§ **Prompt**
Please filter the data below down to the lines holding the string "label".

------------------------------------------------------------------------

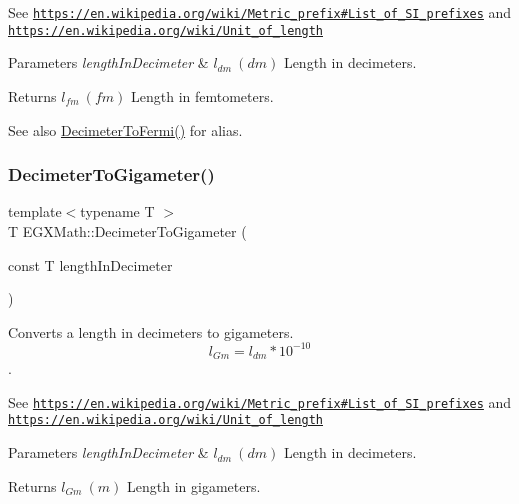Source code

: See \href{https://en.wikipedia.org/wiki/Metric_prefix#List_of_SI_prefixes}{\tt https\+://en.\+wikipedia.\+org/wiki/\+Metric\+\_\+prefix\#\+List\+\_\+of\+\_\+\+S\+I\+\_\+prefixes} and \href{https://en.wikipedia.org/wiki/Unit_of_length}{\tt https\+://en.\+wikipedia.\+org/wiki/\+Unit\+\_\+of\+\_\+length} 
\begin{DoxyParams}{Parameters}
{\em length\+In\+Decimeter} & $ l_{dm}\ (dm)$ Length in decimeters. \\
\hline
\end{DoxyParams}
\begin{DoxyReturn}{Returns}
$ l_{fm}\ (fm)$ Length in femtometers. 
\end{DoxyReturn}
\begin{DoxySeeAlso}{See also}
\mbox{\hyperlink{group___e_g_x_math-_conversions-_length_conversions-_s_i-_decimeter-_non-_s_i_ga2163b07afe9c89c1a1150516f615ef2a}{Decimeter\+To\+Fermi()}} for alias. 
\end{DoxySeeAlso}
\mbox{\label{group___e_g_x_math-_conversions-_length_conversions-_s_i-_decimeter-_s_i_gab3fcc85ff18a685480d182d95da4d60b}} 
\subsubsection{\texorpdfstring{Decimeter\+To\+Gigameter()}{DecimeterToGigameter()}}
{\footnotesize\ttfamily template$<$typename T $>$ \\
T E\+G\+X\+Math\+::\+Decimeter\+To\+Gigameter (\begin{DoxyParamCaption}\item[{const T}]{length\+In\+Decimeter }\end{DoxyParamCaption})}



Converts a length in decimeters to gigameters. \[ l_{Gm}=l_{dm} * 10^{-10} \]. 

See \href{https://en.wikipedia.org/wiki/Metric_prefix#List_of_SI_prefixes}{\tt https\+://en.\+wikipedia.\+org/wiki/\+Metric\+\_\+prefix\#\+List\+\_\+of\+\_\+\+S\+I\+\_\+prefixes} and \href{https://en.wikipedia.org/wiki/Unit_of_length}{\tt https\+://en.\+wikipedia.\+org/wiki/\+Unit\+\_\+of\+\_\+length} 
\begin{DoxyParams}{Parameters}
{\em length\+In\+Decimeter} & $ l_{dm}\ (dm)$ Length in decimeters. \\
\hline
\end{DoxyParams}
\begin{DoxyReturn}{Returns}
$ l_{Gm}\ (m)$ Length in gigameters. 
\end{DoxyReturn}
\mbox{\label{group___e_g_x_math-_conversions-_length_conversions-_s_i-_decimeter-_s_i_gaa84a9ad8f41f664e41c4c390186dfa1b}}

------------------------------------------------------------------------

§ **The answer**
\mbox{\label{group___e_g_x_math-_conversions-_length_conversions-_s_i-_decimeter-_s_i_gab3fcc85ff18a685480d182d95da4d60b}} 
\mbox{\label{group___e_g_x_math-_conversions-_length_conversions-_s_i-_decimeter-_s_i_gaa84a9ad8f41f664e41c4c390186dfa1b}}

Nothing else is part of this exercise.